Since the elections, Thein Sein, a civilian president, has replaced Senior General Than Shwe as head of state, censorship has been loosened, parliament has voted to allow the setting up of independent trade unions and scores of political prisoners have been released. Thein Sein gave in to popular protests against construction of the Chinese-financed Myitsone Dam at the end of September, suspending the project and explaining that it was "against the will of the people". As Peter Popham, the latest biographer of the country's opposition leader, Aung San Suu Kyi, observed, that was "a remarkable reason for a government of Burma to claim to do anything".

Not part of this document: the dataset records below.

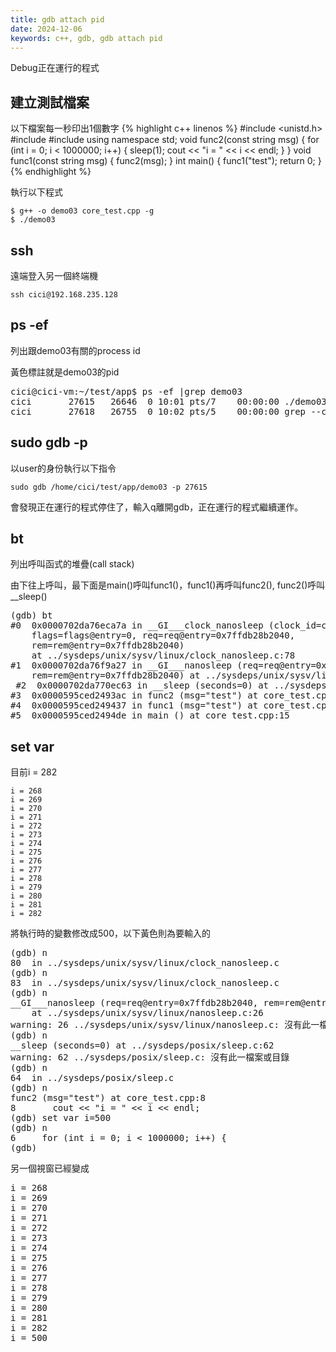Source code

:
 ```yaml
---
title: gdb attach pid
date: 2024-12-06
keywords: c++, gdb, gdb attach pid
---
```


Debug正在運行的程式


## 建立測試檔案

以下檔案每一秒印出1個數字
{% highlight c++ linenos %}
#include <unistd.h>
#include <cstring>
#include <iostream>
using namespace std;
void func2(const string msg) {
  for (int i = 0; i < 1000000; i++) {
    sleep(1);
    cout << "i = " << i << endl;
  }
}
void func1(const string msg) {
  func2(msg);
}
int main() {
  func1("test");
  return 0;
}
{% endhighlight %}

執行以下程式
```
$ g++ -o demo03 core_test.cpp -g
$ ./demo03
```

## ssh

遠端登入另一個終端機
```
ssh cici@192.168.235.128
```

## ps -ef 

列出跟demo03有關的process id

黃色標註就是demo03的pid
<pre>
cici@cici-vm:~/test/app$ ps -ef |grep demo03
cici       <span class="markline">27615</span>   26646  0 10:01 pts/7    00:00:00 ./demo03
cici       27618   26755  0 10:02 pts/5    00:00:00 grep --color=auto demo03
</pre>

## sudo gdb -p

以user的身份執行以下指令

```
sudo gdb /home/cici/test/app/demo03 -p 27615
```

會發現正在運行的程式停住了，輸入q離開gdb，正在運行的程式繼續運作。

## bt

列出呼叫函式的堆疊(call stack)

由下往上呼叫，最下面是main()呼叫func1()，func1()再呼叫func2(), func2()呼叫__sleep()

<pre>
(gdb) bt
#0  0x0000702da76eca7a in __GI___clock_nanosleep (clock_id=clock_id@entry=0, 
    flags=flags@entry=0, req=req@entry=0x7ffdb28b2040, 
    rem=rem@entry=0x7ffdb28b2040)
    at ../sysdeps/unix/sysv/linux/clock_nanosleep.c:78
#1  0x0000702da76f9a27 in __GI___nanosleep (req=req@entry=0x7ffdb28b2040, 
    rem=rem@entry=0x7ffdb28b2040) at ../sysdeps/unix/sysv/linux/nanosleep.c:25
 <span class="markline">#2  0x0000702da770ec63 in __sleep (seconds=0) at ../sysdeps/posix/sleep.c:55
#3  0x0000595ced2493ac in func2 (msg="test") at core_test.cpp:7
#4  0x0000595ced249437 in func1 (msg="test") at core_test.cpp:12
#5  0x0000595ced2494de in main () at core_test.cpp:15</span>
</pre>

## set var

目前i = 282
```
i = 268
i = 269
i = 270
i = 271
i = 272
i = 273
i = 274
i = 275
i = 276
i = 277
i = 278
i = 279
i = 280
i = 281
i = 282
```

將執行時的變數修改成500，以下黃色則為要輸入的
<pre>
(gdb) <span class="markline">n</span>
80	in ../sysdeps/unix/sysv/linux/clock_nanosleep.c
(gdb) <span class="markline">n</span>
83	in ../sysdeps/unix/sysv/linux/clock_nanosleep.c
(gdb) <span class="markline">n</span>
__GI___nanosleep (req=req@entry=0x7ffdb28b2040, rem=rem@entry=0x7ffdb28b2040)
    at ../sysdeps/unix/sysv/linux/nanosleep.c:26
warning: 26	../sysdeps/unix/sysv/linux/nanosleep.c: 沒有此一檔案或目錄
(gdb) <span class="markline">n</span>
__sleep (seconds=0) at ../sysdeps/posix/sleep.c:62
warning: 62	../sysdeps/posix/sleep.c: 沒有此一檔案或目錄
(gdb) <span class="markline">n</span>
64	in ../sysdeps/posix/sleep.c
(gdb) <span class="markline">n</span>
func2 (msg="test") at core_test.cpp:8
8	    cout << "i = " << i << endl;
(gdb) <span class="markline">set var i=500</span>
(gdb) <span class="markline">n</span>
6	  for (int i = 0; i < 1000000; i++) {
(gdb)
</pre> 

另一個視窗已經變成
<pre>
i = 268
i = 269
i = 270
i = 271
i = 272
i = 273
i = 274
i = 275
i = 276
i = 277
i = 278
i = 279
i = 280
i = 281
i = 282
<span class="markline">i = 500</span>
</pre>
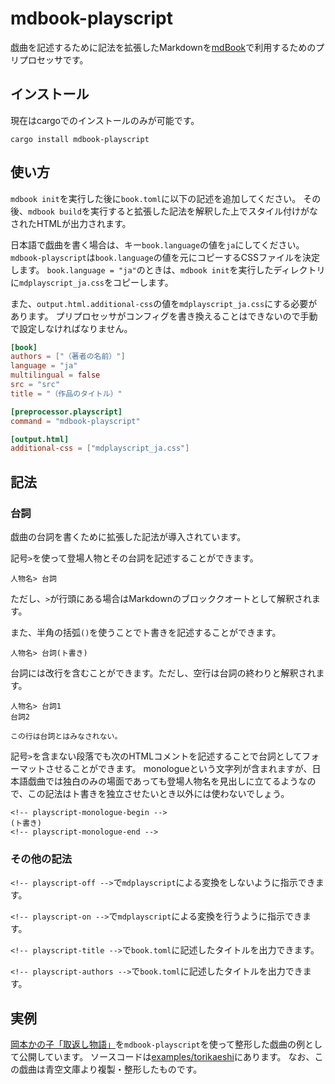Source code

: # mdbook-playscript

戯曲を記述するために記法を拡張したMarkdownを[mdBook](https://github.com/rust-lang/mdBook)で利用するためのプリプロセッサです。

## インストール

現在はcargoでのインストールのみが可能です。

```
cargo install mdbook-playscript
```

## 使い方

`mdbook init`を実行した後に`book.toml`に以下の記述を追加してください。
その後、`mdbook build`を実行すると拡張した記法を解釈した上でスタイル付けがなされたHTMLが出力されます。

日本語で戯曲を書く場合は、キー`book.language`の値を`ja`にしてください。
`mdbook-playscript`は`book.language`の値を元にコピーするCSSファイルを決定します。
`book.language = "ja"`のときは、`mdbook init`を実行したディレクトリに`mdplayscript_ja.css`をコピーします。

また、`output.html.additional-css`の値を`mdplayscript_ja.css`にする必要があります。
プリプロセッサがコンフィグを書き換えることはできないので手動で設定しなければなりません。

```toml
[book]
authors = ["（著者の名前）"]
language = "ja"
multilingual = false
src = "src"
title = "（作品のタイトル）"

[preprocessor.playscript]
command = "mdbook-playscript"

[output.html]
additional-css = ["mdplayscript_ja.css"]
```

## 記法

### 台詞

戯曲の台詞を書くために拡張した記法が導入されています。

記号`>`を使って登場人物とその台詞を記述することができます。

```
人物名> 台詞
```

ただし、`>`が行頭にある場合はMarkdownのブロッククオートとして解釈されます。

また、半角の括弧`()`を使うことでト書きを記述することができます。

```
人物名> 台詞(ト書き)
```

台詞には改行を含むことができます。ただし、空行は台詞の終わりと解釈されます。

```
人物名> 台詞1
台詞2

この行は台詞とはみなされない。
```

記号`>`を含まない段落でも次のHTMLコメントを記述することで台詞としてフォーマットさせることができます。
monologueという文字列が含まれますが、日本語戯曲では独白のみの場面であっても登場人物名を見出しに立てるようなので、この記法はト書きを独立させたいとき以外には使わないでしょう。

```
<!-- playscript-monologue-begin -->
(ト書き)
<!-- playscript-monologue-end -->
```

### その他の記法

`<!-- playscript-off -->`で`mdplayscript`による変換をしないように指示できます。

`<!-- playscript-on -->`で`mdplayscript`による変換を行うように指示できます。

`<!-- playscript-title -->`で`book.toml`に記述したタイトルを出力できます。

`<!-- playscript-authors -->`で`book.toml`に記述したタイトルを出力できます。

## 実例

[岡本かの子「取返し物語」](https://shotarotsuji.github.io/mdbook-playscript/torikaeshi/)を`mdbook-playscript`を使って整形した戯曲の例として公開しています。
ソースコードは[examples/torikaeshi](./examples/torikaeshi)にあります。
なお、この戯曲は青空文庫より複製・整形したものです。
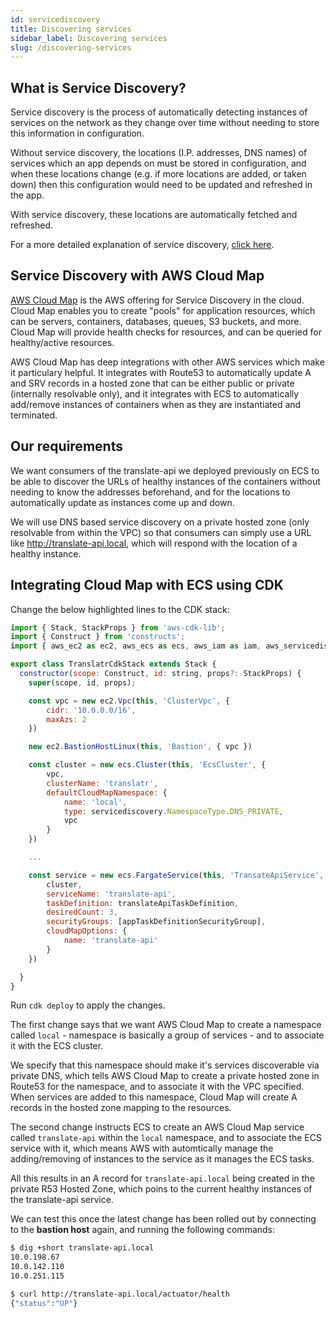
 ```yaml
---
id: servicediscovery
title: Discovering services
sidebar_label: Discovering services
slug: /discovering-services
---
```


## What is Service Discovery?

Service discovery is the process of automatically detecting instances of services on the network as they change over time without needing to store this information in configuration.

Without service discovery, the locations (I.P. addresses, DNS names) of services which an app depends on must be stored in configuration, and when these locations change (e.g. if more locations are added, or taken down) then this configuration would need to be updated and refreshed in the app.

With service discovery, these locations are automatically fetched and refreshed.

For a more detailed explanation of service discovery, [click here](https://www.nginx.com/blog/service-discovery-in-a-microservices-architecture/).

## Service Discovery with AWS Cloud Map

[AWS Cloud Map](https://aws.amazon.com/cloud-map/) is the AWS offering for Service Discovery in the cloud. Cloud Map enables you to create "pools" for application resources, which can be servers, containers, databases, queues, S3 buckets, and more. Cloud Map will provide health checks for resources, and can be queried for healthy/active resources.

AWS Cloud Map has deep integrations with other AWS services which make it particulary helpful. It integrates with Route53 to automatically update A and SRV records in a hosted zone that can be either public or private (internally resolvable only), and it integrates with ECS to automatically add/remove instances of containers when as they are instantiated and terminated.

## Our requirements

We want consumers of the translate-api we deployed previously on ECS to be able to discover the URLs of healthy instances of the containers without needing to know the addresses beforehand, and for the locations to automatically update as instances come up and down.

We will use DNS based service discovery on a private hosted zone (only resolvable from within the VPC) so that consumers can simply use a URL like http://translate-api.local, which will respond with the location of a healthy instance.


## Integrating Cloud Map with ECS using CDK


Change the below highlighted lines to the CDK stack:

```javascript title="lib/translatr-cdk-stack.ts" {3,19-23,34-36}
import { Stack, StackProps } from 'aws-cdk-lib';
import { Construct } from 'constructs';
import { aws_ec2 as ec2, aws_ecs as ecs, aws_iam as iam, aws_servicediscovery as servicediscovery } from 'aws-cdk-lib';

export class TranslatrCdkStack extends Stack {
  constructor(scope: Construct, id: string, props?: StackProps) {
    super(scope, id, props);

    const vpc = new ec2.Vpc(this, 'ClusterVpc', {
        cidr: '10.0.0.0/16',
        maxAzs: 2
    })

    new ec2.BastionHostLinux(this, 'Bastion', { vpc })

    const cluster = new ecs.Cluster(this, 'EcsCluster', {
        vpc,
        clusterName: 'translatr',
        defaultCloudMapNamespace: {
            name: 'local',
            type: servicediscovery.NamespaceType.DNS_PRIVATE,
            vpc
        }
    })

    ...

    const service = new ecs.FargateService(this, 'TransateApiService', {
        cluster,
        serviceName: 'translate-api',
        taskDefinition: translateApiTaskDefinition,
        desiredCount: 3,
        securityGroups: [appTaskDefinitionSecurityGroup],
        cloudMapOptions: {
            name: 'translate-api'
        }
    })

  }
}
```

Run `cdk deploy` to apply the changes.

The first change says that we want AWS Cloud Map to create a namespace called `local` - namespace is basically a group of services - and to associate it with the ECS cluster.

We specify that this namespace should make it's services discoverable via private DNS, which tells AWS Cloud Map to create a private hosted zone in Route53 for the namespace, and to associate it with the VPC specified. When services are added to this namespace, Cloud Map will create A records in the hosted zone mapping to the resources.

The second change instructs ECS to create an AWS Cloud Map service called `translate-api` within the `local` namespace, and to associate the ECS service with it, which means AWS with automtically manage the adding/removing of instances to the service as it manages the ECS tasks.

All this results in an A record for `translate-api.local` being created in the private R53 Hosted Zone, which poins to the current healthy instances of the translate-api service.

We can test this once the latest change has been rolled out by connecting to the **bastion host** again, and running the following commands:

```bash
$ dig +short translate-api.local
10.0.198.67
10.0.142.110
10.0.251.115

$ curl http://translate-api.local/actuator/health
{"status":"UP"}
```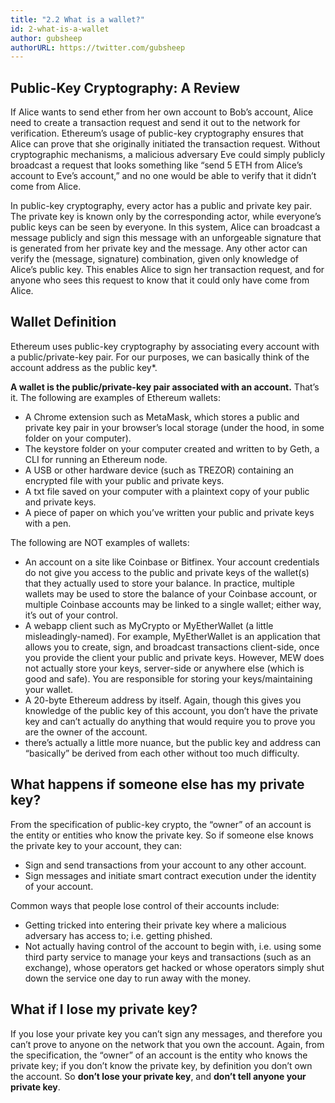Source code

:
 ```yaml
---
title: "2.2 What is a wallet?"
id: 2-what-is-a-wallet
author: gubsheep
authorURL: https://twitter.com/gubsheep
---
```


## Public-Key Cryptography: A Review

If Alice wants to send ether from her own account to Bob’s account, Alice need to create a transaction request and send it out to the network for verification. Ethereum’s usage of public-key cryptography ensures that Alice can prove that she originally initiated the transaction request. Without cryptographic mechanisms, a malicious adversary Eve could simply publicly broadcast a request that looks something like “send 5 ETH from Alice’s account to Eve’s account,” and no one would be able to verify that it didn’t come from Alice.

In public-key cryptography, every actor has a public and private key pair. The private key is known only by the corresponding actor, while everyone’s public keys can be seen by everyone. In this system, Alice can broadcast a message publicly and sign this message with an unforgeable signature that is generated from her private key and the message. Any other actor can verify the (message, signature) combination, given only knowledge of Alice’s public key. This enables Alice to sign her transaction request, and for anyone who sees this request to know that it could only have come from Alice.

## Wallet Definition

Ethereum uses public-key cryptography by associating every account with a public/private-key pair. For our purposes, we can basically think of the account address as the public key\*.

**A wallet is the public/private-key pair associated with an account.** That’s it. The following are examples of Ethereum wallets:

- A Chrome extension such as MetaMask, which stores a public and private key pair in your browser’s local storage (under the hood, in some folder on your computer).
- The keystore folder on your computer created and written to by Geth, a CLI for running an Ethereum node.
- A USB or other hardware device (such as TREZOR) containing an encrypted file with your public and private keys.
- A txt file saved on your computer with a plaintext copy of your public and private keys.
- A piece of paper on which you’ve written your public and private keys with a pen.

The following are NOT examples of wallets:

- An account on a site like Coinbase or Bitfinex. Your account credentials do not give you access to the public and private keys of the wallet(s) that they actually used to store your balance. In practice, multiple wallets may be used to store the balance of your Coinbase account, or multiple Coinbase accounts may be linked to a single wallet; either way, it’s out of your control.
- A webapp client such as MyCrypto or MyEtherWallet (a little misleadingly-named). For example, MyEtherWallet is an application that allows you to create, sign, and broadcast transactions client-side, once you provide the client your public and private keys. However, MEW does not actually store your keys, server-side or anywhere else (which is good and safe). You are responsible for storing your keys/maintaining your wallet.
- A 20-byte Ethereum address by itself. Again, though this gives you knowledge of the public key of this account, you don’t have the private key and can’t actually do anything that would require you to prove you are the owner of the account.
- there’s actually a little more nuance, but the public key and address can “basically” be derived from each other without too much difficulty.

## What happens if someone else has my private key?

From the specification of public-key crypto, the “owner” of an account is the entity or entities who know the private key. So if someone else knows the private key to your account, they can:

- Sign and send transactions from your account to any other account.
- Sign messages and initiate smart contract execution under the identity of your account.

Common ways that people lose control of their accounts include:

- Getting tricked into entering their private key where a malicious adversary has access to; i.e. getting phished.
- Not actually having control of the account to begin with, i.e. using some third party service to manage your keys and transactions (such as an exchange), whose operators get hacked or whose operators simply shut down the service one day to run away with the money.

## What if I lose my private key?

If you lose your private key you can’t sign any messages, and therefore you can’t prove to anyone on the network that you own the account. Again, from the specification, the “owner” of an account is the entity who knows the private key; if you don’t know the private key, by definition you don’t own the account. So **don’t lose your private key**, and **don’t tell anyone your private key**.

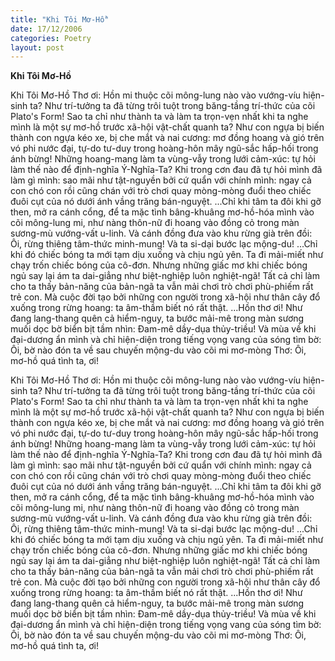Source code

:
 ```yaml
---
title: "Khi Tôi Mơ-Hồ"
date: 17/12/2006
categories: Poetry
layout: post
---
```


**Khi Tôi Mơ-Hồ**

Khi Tôi Mơ-Hồ
Thơ ơi: Hồn mi thuộc cõi mông-lung nào vào vướng-víu hiện-sinh ta?  Như trí-tưởng ta đã từng trôi tuột trong băng-tầng trí-thức của cõi Plato's Form!  Sao ta chỉ như thành ta và làm ta trọn-vẹn nhất khi ta nghe mình là một sự mơ-hồ trước xã-hội vật-chất quanh ta?  Như con ngựa bị biến thành con ngựa kéo xe, bị che mắt và nai cương: mơ đồng hoang và gió trên vó phi nước đại, tự-do tư-duy trong hoàng-hôn mây ngũ-sắc hấp-hối trong ánh bừng!  Những hoang-mang làm ta vùng-vẫy trong lưới cảm-xúc: tự hỏi làm thế nào để định-nghĩa Ý-Nghĩa-Ta?  Khi trong cơn đau đã tự hỏi mình đã làm gì mình: sao mãi như tật-nguyền bởi cứ quẩn với chính mình: ngay cả con chó con rồi cũng chán với trò chơi quay mòng-mòng đuổi theo chiếc đuôi cụt của nó dưới ánh vầng trăng bán-nguyệt.
...Chỉ khi tâm ta đôi khi gỡ then, mở ra cánh cổng, để ta mặc tình bâng-khuâng mơ-hồ-hóa mình vào cõi mông-lung mi, như nàng thôn-nữ đi hoang vào đồng cỏ trong màn sương-mù vướng-vất u-linh.  Và cánh đồng đưa vào khu rừng già trên đồi: Ôi, rừng thiêng tâm-thức minh-mung!  Và ta si-dại bước lạc mộng-du!
...Chỉ khi đó chiếc bóng ta mới tạm dịu xuống và chịu ngủ yên.  Ta đi mải-miết như chạy trốn chiếc bóng của cô-đơn.  Nhưng những giấc mơ khi chiếc bóng ngủ say lại ám ta dai-giẳng như biệt-nghiệp luôn nghiệt-ngã!  Tất cả chỉ làm cho ta thấy bản-năng của bản-ngã ta vẫn mải chơi trò chơi phù-phiếm rất trẻ con.  Mà cuộc đời tạo bởi những con người trong xã-hội như thân cây đổ xuống trong rừng hoang: ta âm-thầm biết nó rất thật.
...Hồn thơ ơi! Như đang lang-thang quên cả hiểm-nguy, ta bước mải-mê trong màn sương muối dọc bờ biển bịt tầm nhìn: Đam-mê dầy-dụa thủy-triều!  Và mùa về khi đại-dương ẩn mình và chỉ hiện-diện trong tiếng vọng vang của sóng tìm bờ: Ôi, bờ nào đón ta về sau chuyến mộng-du vào cõi mi mơ-mòng Thơ: Ôi, mơ-hồ quá tình ta, ơi!

Khi Tôi Mơ-Hồ
Thơ ơi: Hồn mi thuộc cõi mông-lung nào vào vướng-víu hiện-sinh ta?  Như trí-tưởng ta đã từng trôi tuột trong băng-tầng trí-thức của cõi Plato's Form!  Sao ta chỉ như thành ta và làm ta trọn-vẹn nhất khi ta nghe mình là một sự mơ-hồ trước xã-hội vật-chất quanh ta?  Như con ngựa bị biến thành con ngựa kéo xe, bị che mắt và nai cương: mơ đồng hoang và gió trên vó phi nước đại, tự-do tư-duy trong hoàng-hôn mây ngũ-sắc hấp-hối trong ánh bừng!  Những hoang-mang làm ta vùng-vẫy trong lưới cảm-xúc: tự hỏi làm thế nào để định-nghĩa Ý-Nghĩa-Ta?  Khi trong cơn đau đã tự hỏi mình đã làm gì mình: sao mãi như tật-nguyền bởi cứ quẩn với chính mình: ngay cả con chó con rồi cũng chán với trò chơi quay mòng-mòng đuổi theo chiếc đuôi cụt của nó dưới ánh vầng trăng bán-nguyệt.
...Chỉ khi tâm ta đôi khi gỡ then, mở ra cánh cổng, để ta mặc tình bâng-khuâng mơ-hồ-hóa mình vào cõi mông-lung mi, như nàng thôn-nữ đi hoang vào đồng cỏ trong màn sương-mù vướng-vất u-linh.  Và cánh đồng đưa vào khu rừng già trên đồi: Ôi, rừng thiêng tâm-thức minh-mung!  Và ta si-dại bước lạc mộng-du!
...Chỉ khi đó chiếc bóng ta mới tạm dịu xuống và chịu ngủ yên.  Ta đi mải-miết như chạy trốn chiếc bóng của cô-đơn.  Nhưng những giấc mơ khi chiếc bóng ngủ say lại ám ta dai-giẳng như biệt-nghiệp luôn nghiệt-ngã!  Tất cả chỉ làm cho ta thấy bản-năng của bản-ngã ta vẫn mải chơi trò chơi phù-phiếm rất trẻ con.  Mà cuộc đời tạo bởi những con người trong xã-hội như thân cây đổ xuống trong rừng hoang: ta âm-thầm biết nó rất thật.
...Hồn thơ ơi! Như đang lang-thang quên cả hiểm-nguy, ta bước mải-mê trong màn sương muối dọc bờ biển bịt tầm nhìn: Đam-mê dầy-dụa thủy-triều!  Và mùa về khi đại-dương ẩn mình và chỉ hiện-diện trong tiếng vọng vang của sóng tìm bờ: Ôi, bờ nào đón ta về sau chuyến mộng-du vào cõi mi mơ-mòng Thơ: Ôi, mơ-hồ quá tình ta, ơi!
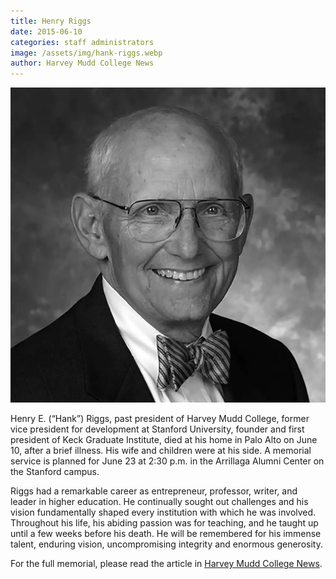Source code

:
 ```yaml
---
title: Henry Riggs
date: 2015-06-10
categories: staff administrators
image: /assets/img/hank-riggs.webp
author: Harvey Mudd College News
---
```

![Henry Riggs](/assets/img/hank-riggs.webp)

Henry E. (“Hank”) Riggs, past president of Harvey Mudd College, former vice president for development at Stanford University, founder and first president of Keck Graduate Institute, died at his home in Palo Alto on June 10, after a brief illness. His wife and children were at his side. A memorial service is planned for June 23 at 2:30 p.m. in the Arrillaga Alumni Center on the Stanford campus.

Riggs had a remarkable career as entrepreneur, professor, writer, and leader in higher education. He continually sought out challenges and his vision fundamentally shaped every institution with which he was involved. Throughout his life, his abiding passion was for teaching, and he taught up until a few weeks before his death. He will be remembered for his immense talent, enduring vision, uncompromising integrity and enormous generosity.

For the full memorial, please read the article in [Harvey Mudd College News](https://www.hmc.edu/about-hmc/2015/06/16/henry-riggs-third-harvey-mudd-college-president-dies/).
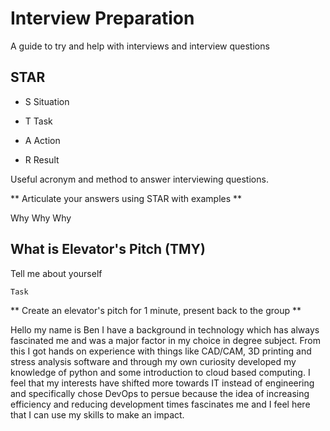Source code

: # Interview Preparation
A guide to try and help with interviews and interview questions

## STAR
- S Situation

- T Task

- A Action

- R Result

Useful acronym and method to answer interviewing questions.

** Articulate your answers using STAR with examples **

Why Why Why

## What is Elevator's Pitch (TMY)
Tell me about yourself

```
Task
```
** Create an elevator's pitch for 1 minute, present back to the group **

Hello my name is Ben I have a background in technology which has always fascinated me and was a major factor in my choice in degree subject. From this I got hands on experience with things like 
CAD/CAM, 3D printing and stress analysis software and through my own curiosity developed my knowledge of python and some introduction to cloud based computing.
I feel that my interests have shifted more towards IT instead of engineering and specifically chose DevOps to persue because the idea of increasing efficiency and reducing development times
fascinates me and I feel here that I can use my skills to make an impact.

National reconciliation certainly seems to be in the air. In August, the president hosted a dinner for Suu Kyi. Such a social occasion was unthinkable under Than Shwe, who abruptly ended meetings if the name of the venerated Nobel Peace Laureate was ever mentioned, and in 2003 actually ordered her assassination. Although the massacre at Depayin, in the country's north-west, failed in its main purpose, Than Shwe later brazenly justified the attempt on the ground that she and her party, the National League for Democracy (NLD), were "a threat to national security".
Now, however, it was aperitifs and pleasantries chez the president. Not only that, but unconfirmed reports suggest the NLD will be allowed to take part in a series of 48 by-elections scheduled for December, which could give the opposition a substantial presence in the 440-seat lower house, if not the resounding majority they won in the 1990 elections (which the generals did not recognise) - a victory they would surely have deserved to have replicated had they contested last year's polls.
Kurt Campbell, the US Assistant Secretary of State for East Asian and Pacific Affairs, is one of many analysts seized by optimism. He recently told an audience in Bangkok that there were "dramatic developments underway" in its neighbour to the west, and that Suu Kyi and the new government had enjoyed a "consequential dialogue". The US has lifted travel restrictions on some government officials and Myanmar has never looked closer to gaining what it has been denied in the past - the rotating presidency of the Association of South East Asian Nations (ASEAN), and the international credibility that would accompany it. That decision will be taken at a summit later this month, but why should it not go in its favour? Myanmar is, after all, according to an unusually unbuttoned Financial Times, "at freedom's gate".
If all this is so, however, one has to ask: why does the excitement displayed by foreign cheerleaders not appear to be so widespread in the country itself?
The answer lies in the nature of the elections whose first anniversary is imminent. Before they took place, U Tin Oo, chairman of the NLD (which had decided not to participate) said: "People seem lacking in enthusiasm over the vote. Many of those who are running have never breathed a word about democracy in their lives." In an interview with The Irrawaddy, a respected journal run by exiles based in Thailand, he concluded: "This election is the one that gets least public attention in our country's history, I think." It was not hard to see why.
Everyone knew the military junta was not going to repeat the mistake it made in 1990, when, assuming its propaganda and brutal crackdowns would lead a cowed populace to vote for its proxies, it allowed a relatively free and fair election.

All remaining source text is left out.